Zwei Frauen und ein Mann sitzen an einem Tisch
Thomas Wanie, Nadine Rückert und Carolyn Sendler (v.l.) haben eine alte Molkerei zu einem Begegnungsort für Jugendliche umgebaut. Bildrechte: MDR/Conny Mauroner

Großbrembach "Dorfknörpse" warten auf Einzug: Paar plant Wohngruppe für Kinder und Jugendliche im Kreis Sömmerda

20. September 2023, 10:22 Uhr

Jugendlichen und Kindern einen guten und selbstständigen Start ins Leben ermöglichen. Das will ein Paar im Kreis Sömmerda. Eine alte Molkerei wurde dafür zu Loftwohnungen umgebaut. Auch ein Kinderheim ist geplant.

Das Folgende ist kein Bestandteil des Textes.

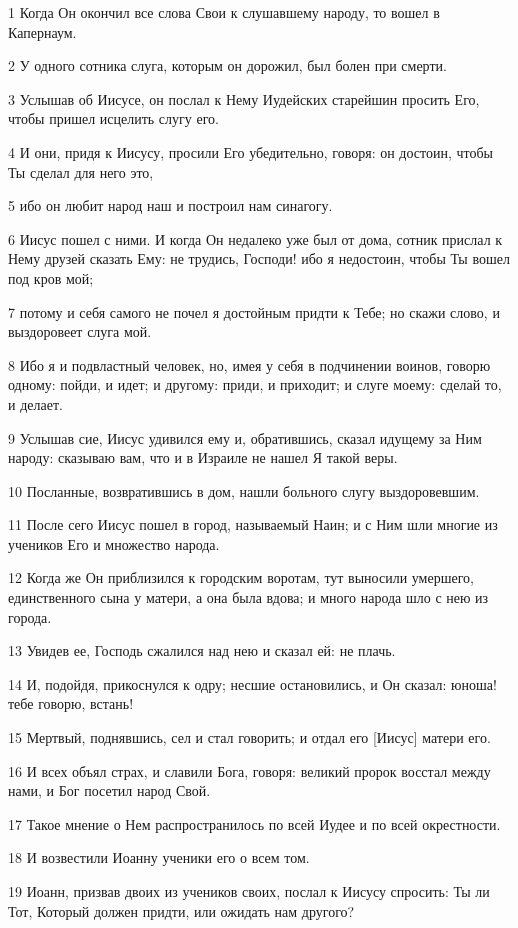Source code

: \par 1 Когда Он окончил все слова Свои к слушавшему народу, то вошел в Капернаум.
\par 2 У одного сотника слуга, которым он дорожил, был болен при смерти.
\par 3 Услышав об Иисусе, он послал к Нему Иудейских старейшин просить Его, чтобы пришел исцелить слугу его.
\par 4 И они, придя к Иисусу, просили Его убедительно, говоря: он достоин, чтобы Ты сделал для него это,
\par 5 ибо он любит народ наш и построил нам синагогу.
\par 6 Иисус пошел с ними. И когда Он недалеко уже был от дома, сотник прислал к Нему друзей сказать Ему: не трудись, Господи! ибо я недостоин, чтобы Ты вошел под кров мой;
\par 7 потому и себя самого не почел я достойным придти к Тебе; но скажи слово, и выздоровеет слуга мой.
\par 8 Ибо я и подвластный человек, но, имея у себя в подчинении воинов, говорю одному: пойди, и идет; и другому: приди, и приходит; и слуге моему: сделай то, и делает.
\par 9 Услышав сие, Иисус удивился ему и, обратившись, сказал идущему за Ним народу: сказываю вам, что и в Израиле не нашел Я такой веры.
\par 10 Посланные, возвратившись в дом, нашли больного слугу выздоровевшим.
\par 11 После сего Иисус пошел в город, называемый Наин; и с Ним шли многие из учеников Его и множество народа.
\par 12 Когда же Он приблизился к городским воротам, тут выносили умершего, единственного сына у матери, а она была вдова; и много народа шло с нею из города.
\par 13 Увидев ее, Господь сжалился над нею и сказал ей: не плачь.
\par 14 И, подойдя, прикоснулся к одру; несшие остановились, и Он сказал: юноша! тебе говорю, встань!
\par 15 Мертвый, поднявшись, сел и стал говорить; и отдал его [Иисус] матери его.
\par 16 И всех объял страх, и славили Бога, говоря: великий пророк восстал между нами, и Бог посетил народ Свой.
\par 17 Такое мнение о Нем распространилось по всей Иудее и по всей окрестности.
\par 18 И возвестили Иоанну ученики его о всем том.
\par 19 Иоанн, призвав двоих из учеников своих, послал к Иисусу спросить: Ты ли Тот, Который должен придти, или ожидать нам другого?
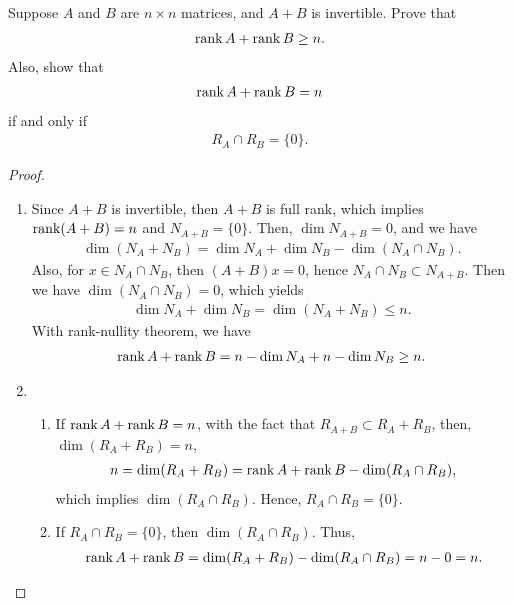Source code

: \documentclass[12pt]{article}
\begin{document}
Suppose $A$ and $B$ are $n \times n$ matrices, and $A + B$ is invertible. Prove that
\begin{align*}
    \rank A + \rank B \geq n.
\end{align*}
Also, show that
\begin{align*}
    \rank A + \rank B = n
\end{align*}
if and only if
\begin{align*}
    R_A \cap R_B = \{0\}.
\end{align*}
\begin{proof}
~\begin{enumerate}[label=(\alph*)]
    \item Since $A + B$ is invertible, then $A + B$ is full rank, which implies $\rank (A+B) = n$ and $N_{A+B} = \{0\}$. Then, $\dim N_{A+B} = 0$, and we have
    \begin{align*}
        \dim (N_A + N_B) = \dim N_A + \dim N_B - \dim (N_A \cap N_B).
    \end{align*}
    Also, for $x\in N_A \cap N_B$, then $(A + B)x = 0$, hence $N_A \cap N_B \subset N_{A+B}$. Then we have $\dim (N_A \cap N_B) = 0$, which yields
    \begin{align*}
        \dim N_A + \dim N_B = \dim (N_A + N_B) \leq n.
    \end{align*}
    With rank-nullity theorem, we have
    \begin{align*}
        \rank A + \rank B = n - \dim N_A + n - \dim N_B \geq n.
    \end{align*}

    \item \begin{enumerate}[label=\arabic*)]
        \item If $\rank A + \rank B = n$, with the fact that $R_{A+B} \subset R_A + R_B$, then, $\dim (R_A + R_B) = n$,
        \begin{align*}
            n = \dim (R_A + R_B) = \rank A + \rank B - \dim (R_A \cap R_B),
        \end{align*}
        which implies $\dim (R_A \cap R_B)$. Hence, $R_A \cap R_B = \{0\}$.

        \item If $R_A \cap R_B = \{0\}$, then $\dim (R_A \cap R_B)$. Thus,
        \begin{align*}
            \rank A + \rank B = \dim (R_A + R_B) - \dim (R_A \cap R_B) = n - 0 = n.
        \end{align*}
    \end{enumerate}
\end{enumerate}
\end{proof}
\end{document}
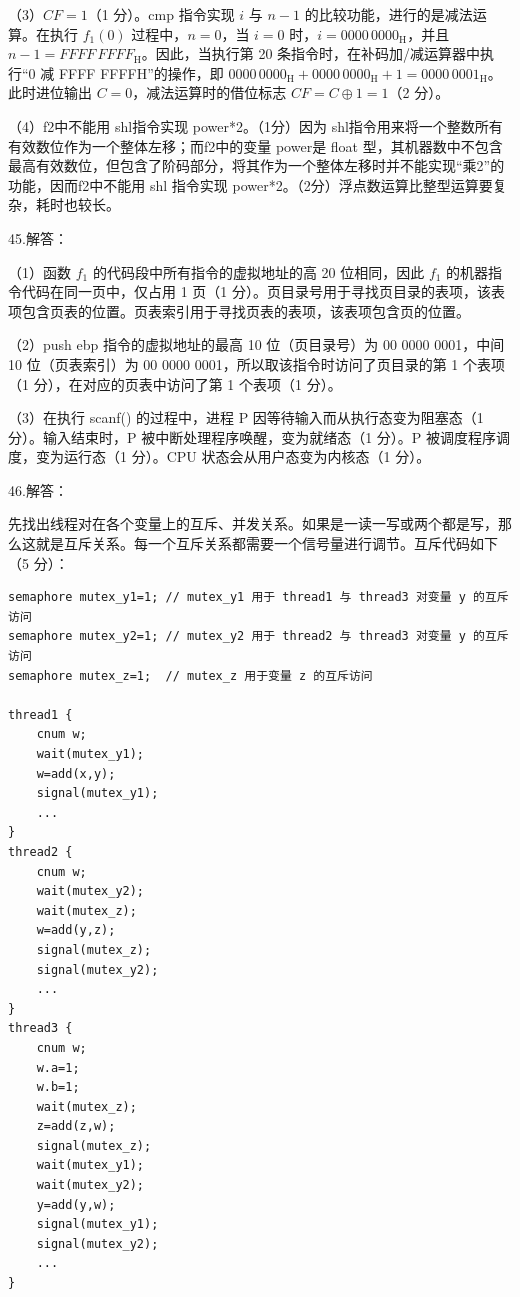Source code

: \documentclass[UTF8,11pt]{ctexart}
\begin{document}
（3）\(\displaystyle CF=1\)（1 分）。cmp 指令实现 \(\displaystyle i\) 与 \(\displaystyle n-1\) 的比较功能，进行的是减法运算。在执行 \(\displaystyle f_1(0)\) 过程中，\(\displaystyle n=0\)，当 \(\displaystyle i=0\) 时，\(\displaystyle i=0000\,0000_{\mathrm H}\)，并且 \(\displaystyle n-1=FFFF\,FFFF_{\mathrm H}\)。因此，当执行第 20 条指令时，在补码加/减运算器中执行“0 减 FFFF FFFFH”的操作，即 \(\displaystyle 0000\,0000_{\mathrm H}+0000\,0000_{\mathrm H}+1=0000\,0001_{\mathrm H}\)。此时进位输出 \(\displaystyle C=0\)，减法运算时的借位标志 \(\displaystyle CF=C\oplus1=1\)（2 分）。


（4）f2中不能用 shl指令实现 power*2。（1分）因为 shl指令用来将一个整数所有有效数位作为一个整体左移；而f2中的变量 power是 float 型，其机器数中不包含最高有效数位，但包含了阶码部分，将其作为一个整体左移时并不能实现“乘2”的功能，因而f2中不能用 shl 指令实现 power*2。（2分）浮点数运算比整型运算要复杂，耗时也较长。


45.解答：


（1）函数 \(\displaystyle f_1\) 的代码段中所有指令的虚拟地址的高 20 位相同，因此 \(\displaystyle f_1\) 的机器指令代码在同一页中，仅占用 1 页（1 分）。页目录号用于寻找页目录的表项，该表项包含页表的位置。页表索引用于寻找页表的表项，该表项包含页的位置。


（2）push ebp 指令的虚拟地址的最高 10 位（页目录号）为 00 0000 0001，中间 10 位（页表索引）为 00 0000 0001，所以取该指令时访问了页目录的第 1 个表项（1 分），在对应的页表中访问了第 1 个表项（1 分）。


（3）在执行 scanf() 的过程中，进程 P 因等待输入而从执行态变为阻塞态（1 分）。输入结束时，P 被中断处理程序唤醒，变为就绪态（1 分）。P 被调度程序调度，变为运行态（1 分）。CPU 状态会从用户态变为内核态（1 分）。


46.解答：


先找出线程对在各个变量上的互斥、并发关系。如果是一读一写或两个都是写，那么这就是互斥关系。每一个互斥关系都需要一个信号量进行调节。互斥代码如下（5 分）：


\begin{Verbatim}[breaklines,breakanywhere,fontsize=\small]
semaphore mutex_y1=1; // mutex_y1 用于 thread1 与 thread3 对变量 y 的互斥访问
semaphore mutex_y2=1; // mutex_y2 用于 thread2 与 thread3 对变量 y 的互斥访问
semaphore mutex_z=1;  // mutex_z 用于变量 z 的互斥访问

thread1 {
    cnum w;
    wait(mutex_y1);
    w=add(x,y);
    signal(mutex_y1);
    ...
}
thread2 {
    cnum w;
    wait(mutex_y2);
    wait(mutex_z);
    w=add(y,z);
    signal(mutex_z);
    signal(mutex_y2);
    ...
}
thread3 {
    cnum w;
    w.a=1;
    w.b=1;
    wait(mutex_z);
    z=add(z,w);
    signal(mutex_z);
    wait(mutex_y1);
    wait(mutex_y2);
    y=add(y,w);
    signal(mutex_y1);
    signal(mutex_y2);
    ...
}

\end{Verbatim}
\end{document}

Großbrembach ist ein verschlafener Ort im Landkreis Sömmerda. Mit etwa 800 Einwohnern ist er Teil der Landgemeinde Buttstädt. Geht es nach Carolyn Sendler und ihrem Partner Thomas Wanie, zieht bald mehr Leben dort ein. Die beiden möchten eine sogenannte Verselbstständigungsgruppe aufbauen und später sogar ein Kinderheim gründen. "Dorfknörpse" haben sie ihr Projekt genannt und sind damit als freier Träger in die Welt der Sozialanbieter getreten.

Was ist eine Verselbstständigungsgruppe? Unter Verselbstständigungsgruppe versteht man eine begleitete Wohngruppe junger Menschen, in der sie auf ein selbstständiges Leben in einer eigenen Wohnung oder in einer betreuten Wohnform vorbereitet werden.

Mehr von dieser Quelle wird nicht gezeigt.